The data section start

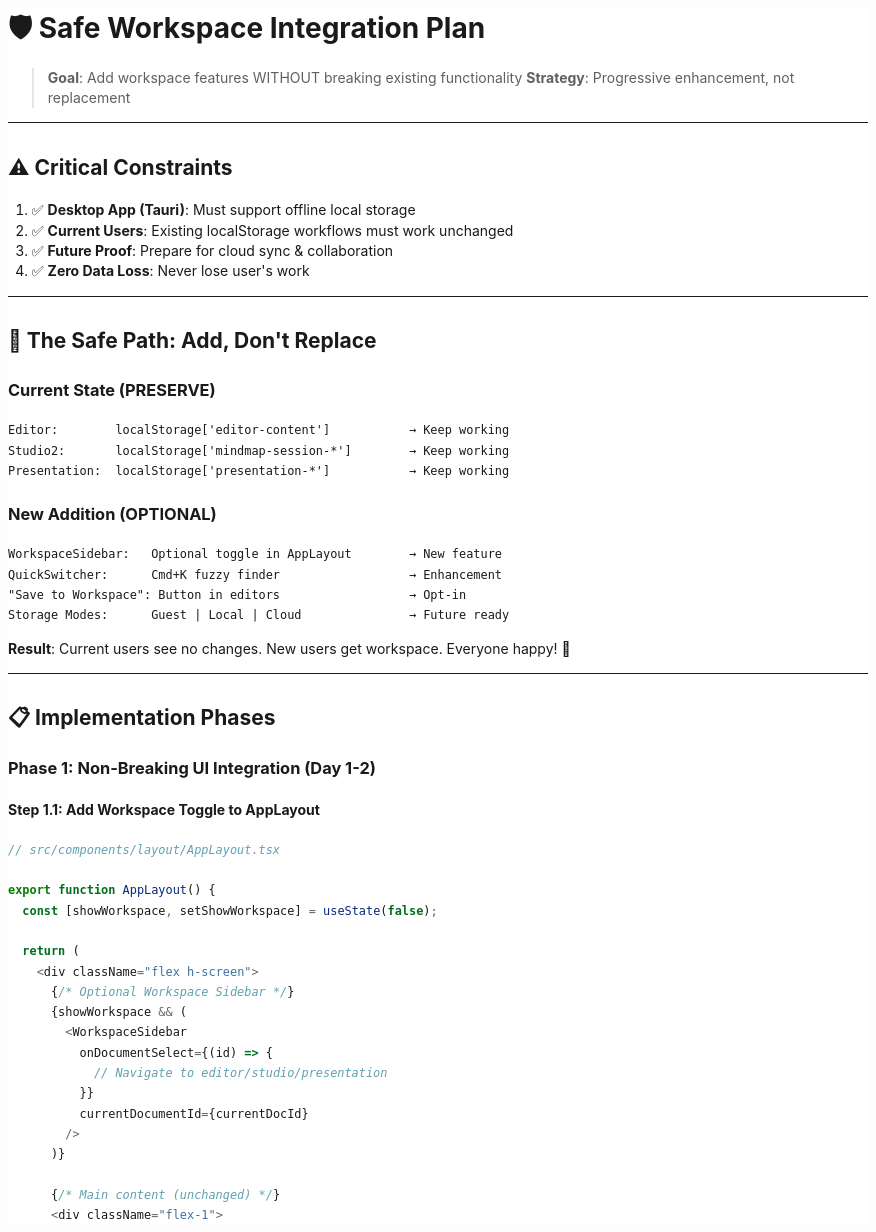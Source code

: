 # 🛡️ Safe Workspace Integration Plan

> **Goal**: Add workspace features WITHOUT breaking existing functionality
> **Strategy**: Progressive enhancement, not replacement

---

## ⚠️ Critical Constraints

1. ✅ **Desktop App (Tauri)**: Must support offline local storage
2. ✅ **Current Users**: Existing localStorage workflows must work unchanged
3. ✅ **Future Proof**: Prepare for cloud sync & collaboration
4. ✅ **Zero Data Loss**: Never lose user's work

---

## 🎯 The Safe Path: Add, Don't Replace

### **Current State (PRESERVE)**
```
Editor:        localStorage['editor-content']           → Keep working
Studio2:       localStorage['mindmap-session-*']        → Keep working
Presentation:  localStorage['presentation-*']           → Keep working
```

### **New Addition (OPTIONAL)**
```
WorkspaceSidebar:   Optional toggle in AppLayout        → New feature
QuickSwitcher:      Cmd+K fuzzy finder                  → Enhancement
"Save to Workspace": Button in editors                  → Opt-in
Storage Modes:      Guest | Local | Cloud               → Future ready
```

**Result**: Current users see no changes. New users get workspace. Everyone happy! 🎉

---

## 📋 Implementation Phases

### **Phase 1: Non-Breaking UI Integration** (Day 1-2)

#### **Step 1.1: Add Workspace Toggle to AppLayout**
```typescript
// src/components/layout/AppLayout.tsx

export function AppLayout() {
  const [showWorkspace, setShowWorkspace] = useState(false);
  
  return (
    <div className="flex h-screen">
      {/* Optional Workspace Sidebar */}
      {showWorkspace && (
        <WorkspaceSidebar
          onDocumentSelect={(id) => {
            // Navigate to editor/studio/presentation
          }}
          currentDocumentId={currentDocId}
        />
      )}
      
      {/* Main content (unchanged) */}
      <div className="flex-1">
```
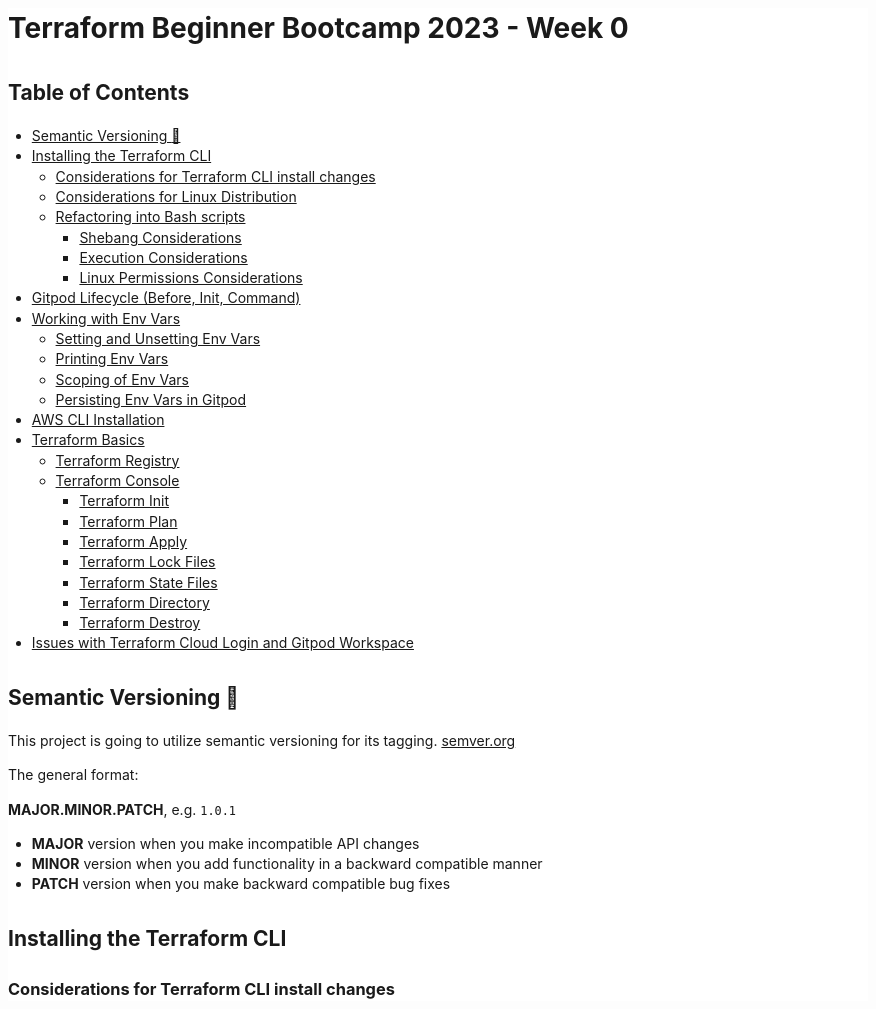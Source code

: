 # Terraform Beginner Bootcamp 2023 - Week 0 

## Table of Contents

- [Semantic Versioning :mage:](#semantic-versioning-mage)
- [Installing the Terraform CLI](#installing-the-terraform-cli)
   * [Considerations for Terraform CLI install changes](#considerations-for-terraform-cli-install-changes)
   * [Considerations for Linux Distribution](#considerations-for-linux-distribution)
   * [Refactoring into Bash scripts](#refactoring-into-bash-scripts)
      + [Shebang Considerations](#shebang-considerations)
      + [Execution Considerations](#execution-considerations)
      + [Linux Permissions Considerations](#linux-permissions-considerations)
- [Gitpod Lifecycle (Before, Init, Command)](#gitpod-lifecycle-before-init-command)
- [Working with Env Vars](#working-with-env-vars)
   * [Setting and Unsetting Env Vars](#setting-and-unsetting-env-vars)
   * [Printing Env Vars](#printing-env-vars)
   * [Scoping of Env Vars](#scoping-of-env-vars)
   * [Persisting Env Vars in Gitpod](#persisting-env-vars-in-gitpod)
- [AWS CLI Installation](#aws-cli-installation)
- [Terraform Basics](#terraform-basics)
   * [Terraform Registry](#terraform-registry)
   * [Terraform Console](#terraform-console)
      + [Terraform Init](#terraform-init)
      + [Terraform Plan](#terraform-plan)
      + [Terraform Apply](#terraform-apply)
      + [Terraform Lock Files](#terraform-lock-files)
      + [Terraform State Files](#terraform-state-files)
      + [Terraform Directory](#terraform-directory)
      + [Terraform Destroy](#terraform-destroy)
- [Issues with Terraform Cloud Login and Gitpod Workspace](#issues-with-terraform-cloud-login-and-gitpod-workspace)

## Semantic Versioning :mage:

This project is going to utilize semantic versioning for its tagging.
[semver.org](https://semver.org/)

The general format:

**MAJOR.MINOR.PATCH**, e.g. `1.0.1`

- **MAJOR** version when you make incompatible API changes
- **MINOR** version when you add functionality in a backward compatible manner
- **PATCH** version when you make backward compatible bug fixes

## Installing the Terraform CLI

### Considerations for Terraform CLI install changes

The data section end

**Task requirements**
Please go through the data above and copy each line that has the word "className".

**Written response**
    <div className="flex h-screen">
      <div className="flex-1">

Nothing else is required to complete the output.